Structure, Formation and Evolution of Multiple Antibiotic and Mercury Resistance Regions in Gram-negative Bacteria

革兰氏阴性菌多重抗生素和汞耐药区的结构、形成和进化

• 批准号: nhmrc : 352352
• 负责人: Prof Ruth Hall
• 金额: $ 36.71万
• 依托单位: The University of Sydney
• 依托单位国家: 澳大利亚
• 项目类别: NHMRC Project Grants
• 财政年份: 2005
• 资助国家: 澳大利亚
• 起止时间: 2005-01-01 至 2007-12-31
• 项目状态: 已结题
• 来源: https://researchdata.edu.au/structure-formation-evolution-negative-bacteria/82890
• 关键词: Structure; Formation; Evolution; Multiple; Antibiotic

Antibiotic resistance and particularly resistance to several different antibiotics simultaneously is becoming alarmingly common in bacteria that cause infectious diseases in humans and animals. New antibiotics are proving slow to appear and the most obvious way to increase the effectiveness and the useful lifetime of existing antibiotics is though attempting to reduce the prevalence of resistant bacteria. This can only be done using good surveillance that allows the places where resistant bacteria and resistance genes are present in large numbers, e.g. in food-production animals, in hospitals, in the human gut or in the environment, to be identified. Very little data of this type is available internationally and even less for the Australian situation. Using recent knowledge of resistance genes and modern molecular techniques the work will identify which resistance genes and combinations of resistance genes confering resistance to antibbiotics used either in the clinic or administered to food-producing animals or both are found in Australian isolates. By examining multiply antibiotic resistant isolates from these two and other sources the flow of resistance genes and resistant bacteria between these two reservoirs will be tracked accurately. This will allow the sources relevant to difficult to treat or untreatable infections acquired in the hospital setting to be identified and appropriate action taken.

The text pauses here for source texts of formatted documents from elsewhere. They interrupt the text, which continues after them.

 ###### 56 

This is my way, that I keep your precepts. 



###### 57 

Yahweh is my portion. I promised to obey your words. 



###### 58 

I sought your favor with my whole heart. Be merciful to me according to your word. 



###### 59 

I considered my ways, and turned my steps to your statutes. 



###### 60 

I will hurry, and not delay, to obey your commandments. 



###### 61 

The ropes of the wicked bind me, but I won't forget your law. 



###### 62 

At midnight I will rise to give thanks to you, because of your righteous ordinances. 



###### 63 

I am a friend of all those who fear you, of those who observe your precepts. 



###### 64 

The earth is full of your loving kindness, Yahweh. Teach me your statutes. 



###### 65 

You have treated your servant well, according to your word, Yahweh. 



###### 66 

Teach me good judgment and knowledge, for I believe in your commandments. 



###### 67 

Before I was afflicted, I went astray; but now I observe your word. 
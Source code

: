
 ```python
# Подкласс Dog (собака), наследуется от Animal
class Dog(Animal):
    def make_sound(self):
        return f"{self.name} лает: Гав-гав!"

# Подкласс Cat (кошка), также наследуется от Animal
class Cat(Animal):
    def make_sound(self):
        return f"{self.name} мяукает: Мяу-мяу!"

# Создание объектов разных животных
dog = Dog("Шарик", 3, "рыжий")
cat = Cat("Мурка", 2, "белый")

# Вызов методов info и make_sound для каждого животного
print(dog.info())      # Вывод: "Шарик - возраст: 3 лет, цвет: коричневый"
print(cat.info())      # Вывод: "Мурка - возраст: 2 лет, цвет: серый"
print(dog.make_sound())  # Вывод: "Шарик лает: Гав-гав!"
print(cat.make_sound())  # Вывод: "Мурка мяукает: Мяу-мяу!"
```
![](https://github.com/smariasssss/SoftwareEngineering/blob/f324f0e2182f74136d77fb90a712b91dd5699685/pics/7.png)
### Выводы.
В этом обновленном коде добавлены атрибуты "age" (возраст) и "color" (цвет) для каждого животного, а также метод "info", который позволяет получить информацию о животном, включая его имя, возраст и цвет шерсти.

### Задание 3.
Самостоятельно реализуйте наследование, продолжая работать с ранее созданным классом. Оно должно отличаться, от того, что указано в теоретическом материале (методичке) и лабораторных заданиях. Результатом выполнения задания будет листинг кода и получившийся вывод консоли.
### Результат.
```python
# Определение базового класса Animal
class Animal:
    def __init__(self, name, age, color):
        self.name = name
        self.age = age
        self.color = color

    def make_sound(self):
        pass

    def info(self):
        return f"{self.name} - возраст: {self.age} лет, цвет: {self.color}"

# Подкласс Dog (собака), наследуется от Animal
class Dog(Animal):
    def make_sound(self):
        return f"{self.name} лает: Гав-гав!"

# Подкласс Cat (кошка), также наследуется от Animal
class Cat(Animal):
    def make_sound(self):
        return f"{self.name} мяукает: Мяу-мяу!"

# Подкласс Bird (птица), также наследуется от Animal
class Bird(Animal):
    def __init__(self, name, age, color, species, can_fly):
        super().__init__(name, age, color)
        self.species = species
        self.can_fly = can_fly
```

抗生素耐药性，特别是同时对几种不同抗生素的耐药性，在引起人类和动物传染病的细菌中变得惊人地普遍。事实证明，新的抗生素出现缓慢，提高现有抗生素有效性和使用寿命的最明显方法是试图减少耐药细菌的流行。这只能通过良好的监测来实现，这种监测可以确定耐药细菌和耐药基因大量存在的地方，例如在食品生产动物中，医院中，人类肠道或环境中。国际上可获得的这类数据很少，澳大利亚的情况就更少了。利用最新的耐药基因知识和现代分子技术，这项工作将确定哪些耐药基因和耐药基因的组合赋予抗生素的耐药性，无论是在临床上使用或管理的食品生产动物或两者都被发现在澳大利亚的分离株。通过检查来自这两个和其他来源的多重抗生素耐药分离株，将准确跟踪这两个水库之间的耐药基因和耐药细菌的流动。这将有助于确定与医院环境中获得的难以治疗或无法治疗的感染相关的来源，并采取适当的行动。